There were lots of little places to eat within the market, but the huge amount of shoppers did a pretty good job of occupying every last spot to sit down. So, the four of us ate lunch at a nearby restaurant.

I thought I ordered a fried catfish, but what I got looked like someone forgot to add the fish to the batter. I guess it was good, but it wasn't super filling. It was accompanied by a spicy papaya salad.

My dessert intake goes way up when I'm traveling, as its another chance to experience the menu. This time I had a big chunk of mango with a sweet and sticky pile of rice pudding. The dish is called kao niao ma muang.

I washed it all down with some 7up in glass bottles. I swear the soda tastes better in some countries over others. I really need to stage a taste test one of these days.

This was one of our wander-around sort of days. Its not the most efficient way of seeing things, but it does provide some unique opportunities if you're lucky.

Gold: check. Pointy: check.

These people's hustle is that they will release one of these birds if you give them about $2.50. The sign is in English if you're interested. If releasing one bird gives me "luck and happiness forever", then what of the person who caught them all in the first place?

Each one of these little guys is a dried squid. I never tried one, but I could smell them from some distance.

Favorite sign of the whole trip, hands down.

At one point we decided that it might be cool to take a take a ferry. We thought it would be as simple as walking to the river and looking both ways, but unfortunately we did quite a bit of walking before we discovered something. The boat we did find was more about taking tours rather than getting locals to work, but we had the whole thing to ourselves which was nice.

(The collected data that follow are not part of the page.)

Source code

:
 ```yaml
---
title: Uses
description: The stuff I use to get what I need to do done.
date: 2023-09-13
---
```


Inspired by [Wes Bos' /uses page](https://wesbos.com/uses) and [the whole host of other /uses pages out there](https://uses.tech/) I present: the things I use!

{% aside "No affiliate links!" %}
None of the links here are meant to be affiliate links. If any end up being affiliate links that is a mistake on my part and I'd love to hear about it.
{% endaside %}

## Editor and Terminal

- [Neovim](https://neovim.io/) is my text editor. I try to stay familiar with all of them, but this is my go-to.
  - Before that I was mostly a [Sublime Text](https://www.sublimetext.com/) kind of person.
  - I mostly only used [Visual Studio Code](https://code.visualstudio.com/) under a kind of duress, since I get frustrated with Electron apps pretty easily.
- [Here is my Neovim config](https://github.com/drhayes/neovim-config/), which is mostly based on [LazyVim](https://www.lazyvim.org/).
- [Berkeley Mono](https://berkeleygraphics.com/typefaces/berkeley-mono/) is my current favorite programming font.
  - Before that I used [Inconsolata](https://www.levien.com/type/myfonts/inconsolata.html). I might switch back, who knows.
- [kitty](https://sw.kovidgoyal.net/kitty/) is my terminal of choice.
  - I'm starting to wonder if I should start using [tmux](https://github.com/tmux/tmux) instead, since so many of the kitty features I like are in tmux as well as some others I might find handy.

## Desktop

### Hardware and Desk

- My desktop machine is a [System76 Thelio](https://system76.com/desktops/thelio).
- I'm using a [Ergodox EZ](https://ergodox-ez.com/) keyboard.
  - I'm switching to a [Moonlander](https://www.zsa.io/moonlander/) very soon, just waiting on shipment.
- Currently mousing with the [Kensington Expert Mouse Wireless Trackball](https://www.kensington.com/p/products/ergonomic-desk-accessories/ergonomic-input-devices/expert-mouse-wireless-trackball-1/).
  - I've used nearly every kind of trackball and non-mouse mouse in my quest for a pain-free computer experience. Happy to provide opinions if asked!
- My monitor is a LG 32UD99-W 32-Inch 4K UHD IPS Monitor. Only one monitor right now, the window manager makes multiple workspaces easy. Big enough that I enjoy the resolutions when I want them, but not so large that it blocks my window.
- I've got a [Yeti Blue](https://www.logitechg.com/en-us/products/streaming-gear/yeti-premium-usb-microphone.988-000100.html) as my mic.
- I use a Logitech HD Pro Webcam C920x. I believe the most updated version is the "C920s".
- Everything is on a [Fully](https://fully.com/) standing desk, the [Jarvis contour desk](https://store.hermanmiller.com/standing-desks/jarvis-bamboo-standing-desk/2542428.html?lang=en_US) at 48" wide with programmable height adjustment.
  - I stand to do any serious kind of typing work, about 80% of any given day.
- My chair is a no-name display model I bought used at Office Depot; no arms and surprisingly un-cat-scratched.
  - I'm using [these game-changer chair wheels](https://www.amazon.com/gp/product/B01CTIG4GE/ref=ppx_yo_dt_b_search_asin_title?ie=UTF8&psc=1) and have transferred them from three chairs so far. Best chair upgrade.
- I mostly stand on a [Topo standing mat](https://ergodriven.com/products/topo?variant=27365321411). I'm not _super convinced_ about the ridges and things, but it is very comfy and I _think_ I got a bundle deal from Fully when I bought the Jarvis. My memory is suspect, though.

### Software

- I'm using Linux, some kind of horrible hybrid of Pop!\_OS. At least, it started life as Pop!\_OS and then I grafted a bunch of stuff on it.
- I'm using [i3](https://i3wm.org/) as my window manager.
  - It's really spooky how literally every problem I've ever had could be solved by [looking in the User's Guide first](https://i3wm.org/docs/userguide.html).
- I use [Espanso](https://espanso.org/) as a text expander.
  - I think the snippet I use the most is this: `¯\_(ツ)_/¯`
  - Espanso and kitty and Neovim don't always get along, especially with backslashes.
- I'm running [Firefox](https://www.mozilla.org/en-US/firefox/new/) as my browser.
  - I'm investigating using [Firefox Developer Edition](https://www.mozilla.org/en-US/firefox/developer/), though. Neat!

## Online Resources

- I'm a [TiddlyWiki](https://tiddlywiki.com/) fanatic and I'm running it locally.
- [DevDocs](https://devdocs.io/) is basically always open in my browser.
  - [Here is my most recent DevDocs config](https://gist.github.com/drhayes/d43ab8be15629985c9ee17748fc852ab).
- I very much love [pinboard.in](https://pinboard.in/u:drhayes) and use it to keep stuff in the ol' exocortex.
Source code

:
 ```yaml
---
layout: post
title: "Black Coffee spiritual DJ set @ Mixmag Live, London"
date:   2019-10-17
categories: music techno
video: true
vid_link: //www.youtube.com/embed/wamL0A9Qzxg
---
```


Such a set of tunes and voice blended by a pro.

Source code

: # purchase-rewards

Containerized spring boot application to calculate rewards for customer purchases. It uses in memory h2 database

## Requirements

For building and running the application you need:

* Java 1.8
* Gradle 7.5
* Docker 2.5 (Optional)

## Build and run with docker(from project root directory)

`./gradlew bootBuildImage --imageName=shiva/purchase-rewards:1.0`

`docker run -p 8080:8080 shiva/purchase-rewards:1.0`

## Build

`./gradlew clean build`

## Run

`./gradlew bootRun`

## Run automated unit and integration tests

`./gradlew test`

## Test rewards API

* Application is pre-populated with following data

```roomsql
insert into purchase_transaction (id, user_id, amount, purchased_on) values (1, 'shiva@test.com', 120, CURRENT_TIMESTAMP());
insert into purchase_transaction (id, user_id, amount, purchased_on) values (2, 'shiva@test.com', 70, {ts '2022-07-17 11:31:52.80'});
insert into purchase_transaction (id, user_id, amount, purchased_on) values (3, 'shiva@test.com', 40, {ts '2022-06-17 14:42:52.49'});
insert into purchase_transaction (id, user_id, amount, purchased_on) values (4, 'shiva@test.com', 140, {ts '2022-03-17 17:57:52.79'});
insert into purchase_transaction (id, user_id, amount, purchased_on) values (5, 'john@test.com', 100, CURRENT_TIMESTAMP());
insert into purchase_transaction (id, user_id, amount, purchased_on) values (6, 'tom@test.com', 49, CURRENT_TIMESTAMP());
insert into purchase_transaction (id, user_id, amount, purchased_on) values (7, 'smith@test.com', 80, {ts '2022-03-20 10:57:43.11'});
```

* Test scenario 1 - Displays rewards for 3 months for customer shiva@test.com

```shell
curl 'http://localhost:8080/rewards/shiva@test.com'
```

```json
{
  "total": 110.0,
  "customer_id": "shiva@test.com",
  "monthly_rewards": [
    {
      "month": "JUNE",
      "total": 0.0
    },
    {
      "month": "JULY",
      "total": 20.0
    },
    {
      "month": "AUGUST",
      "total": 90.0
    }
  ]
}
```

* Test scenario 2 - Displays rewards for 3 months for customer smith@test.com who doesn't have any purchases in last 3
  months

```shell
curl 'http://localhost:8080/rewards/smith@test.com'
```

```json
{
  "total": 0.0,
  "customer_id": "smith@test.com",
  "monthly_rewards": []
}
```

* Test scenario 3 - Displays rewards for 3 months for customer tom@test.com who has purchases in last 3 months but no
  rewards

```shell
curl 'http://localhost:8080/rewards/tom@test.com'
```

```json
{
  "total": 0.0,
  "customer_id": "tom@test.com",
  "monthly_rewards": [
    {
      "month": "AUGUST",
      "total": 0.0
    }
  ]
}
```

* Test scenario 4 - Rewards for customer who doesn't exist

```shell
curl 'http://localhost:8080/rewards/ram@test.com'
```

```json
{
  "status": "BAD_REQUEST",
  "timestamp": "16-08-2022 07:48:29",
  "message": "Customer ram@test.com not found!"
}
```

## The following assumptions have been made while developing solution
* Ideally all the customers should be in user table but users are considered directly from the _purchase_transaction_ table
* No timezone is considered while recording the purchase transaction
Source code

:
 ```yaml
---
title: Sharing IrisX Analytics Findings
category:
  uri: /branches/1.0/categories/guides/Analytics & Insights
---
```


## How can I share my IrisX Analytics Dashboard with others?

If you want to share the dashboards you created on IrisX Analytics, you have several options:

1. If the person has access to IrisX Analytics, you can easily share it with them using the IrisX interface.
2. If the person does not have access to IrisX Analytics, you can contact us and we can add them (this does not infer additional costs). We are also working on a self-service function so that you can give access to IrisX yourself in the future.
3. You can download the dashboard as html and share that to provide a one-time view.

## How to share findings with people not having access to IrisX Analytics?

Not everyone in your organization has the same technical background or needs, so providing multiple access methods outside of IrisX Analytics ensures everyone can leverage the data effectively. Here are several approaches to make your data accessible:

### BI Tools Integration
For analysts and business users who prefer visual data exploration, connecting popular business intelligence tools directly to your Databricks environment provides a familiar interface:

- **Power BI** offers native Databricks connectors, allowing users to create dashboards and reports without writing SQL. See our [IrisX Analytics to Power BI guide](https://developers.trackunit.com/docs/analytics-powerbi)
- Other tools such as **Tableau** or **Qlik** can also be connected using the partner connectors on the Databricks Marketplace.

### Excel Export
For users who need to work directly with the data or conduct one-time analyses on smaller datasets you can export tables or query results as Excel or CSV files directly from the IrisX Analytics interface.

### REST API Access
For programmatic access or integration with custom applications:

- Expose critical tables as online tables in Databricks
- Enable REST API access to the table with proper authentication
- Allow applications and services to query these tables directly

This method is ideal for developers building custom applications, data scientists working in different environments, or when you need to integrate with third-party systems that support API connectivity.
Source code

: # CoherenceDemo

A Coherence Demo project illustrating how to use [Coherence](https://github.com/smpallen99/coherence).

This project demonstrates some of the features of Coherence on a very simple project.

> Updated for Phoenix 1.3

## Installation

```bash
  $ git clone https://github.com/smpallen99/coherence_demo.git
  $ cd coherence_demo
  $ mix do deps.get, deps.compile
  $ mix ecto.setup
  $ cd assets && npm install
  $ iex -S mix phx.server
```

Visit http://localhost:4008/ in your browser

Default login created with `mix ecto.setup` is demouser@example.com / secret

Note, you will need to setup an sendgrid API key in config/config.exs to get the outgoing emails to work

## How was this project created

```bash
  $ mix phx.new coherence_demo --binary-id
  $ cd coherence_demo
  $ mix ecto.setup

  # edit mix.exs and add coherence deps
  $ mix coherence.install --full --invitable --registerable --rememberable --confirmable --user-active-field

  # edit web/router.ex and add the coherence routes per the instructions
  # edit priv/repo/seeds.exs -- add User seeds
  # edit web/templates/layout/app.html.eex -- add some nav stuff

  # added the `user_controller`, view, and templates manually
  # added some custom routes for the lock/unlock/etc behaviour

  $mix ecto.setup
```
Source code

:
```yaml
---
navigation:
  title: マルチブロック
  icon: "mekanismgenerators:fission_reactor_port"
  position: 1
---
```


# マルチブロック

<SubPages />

A large part of the trip was spent zooming through residential areas. Some areas of Bangkok have a bit of a Venetian waterway thing going on, only poorer. These canals are called khlongs. Many houses were right up against the khlongs, and it seemed as if their front doors were facing the water. Many had mailboxes out as well. Maybe its faster to deliver mail by boat to these folks. I was surprised at how friendly so many of them were. Adults and children alike smiled and waved at us vigorously, ignoring the fact that we were gawking tourists taking pictures of their daily lives.

Midway through our journey another little canoe shaped boat came up along side us. The man in it was selling random things. Included in his offering was a big piles of banana bunches. I was feeling impulsive and they were super cheap, so I grabbed a ripe looking one. They were new to me. Not only were they fun size, but the inside was more yellow than the average fruit. I think they tasted sweeter than a normal banana as well. No one else would eat more than one or two, so I happily took care of most of them myself.

The one downside is that when the banana is 1/3 the size, it takes 3 times more peeling to get the same amount of fruit.

Out of the klongs and into the open river, we could see some of the important buildings in the center of the city.

That night while eating dinner, I saw four or five elephants being led around. It was the same game as the day before: give them some money and they will give some food to the poor creature.

These were really good. It was meat wrapped in a leaf, deep fried to crispiness.

Tom yum soup. It's spicy, it's sour, it's freaking delicious. It is a pretty widely known Thai food and I can't get enough of it. I'm pretty well acquainted with the soup because it's available at the Thai restaurant here in Ashikaga. So good!

This poor guy had red lights tied to his tail to help him better survive traffic.

My companions were not very amused by the elephants. They thought it was wrong for the elephants to be here and roundly ignored them. I understand their point, but I figured that money, not attention, is what fueled the wildlife presence here, so as long as I didn't pay anyone for the pleasure, I should be able to take as many pictures as I like. Booyah.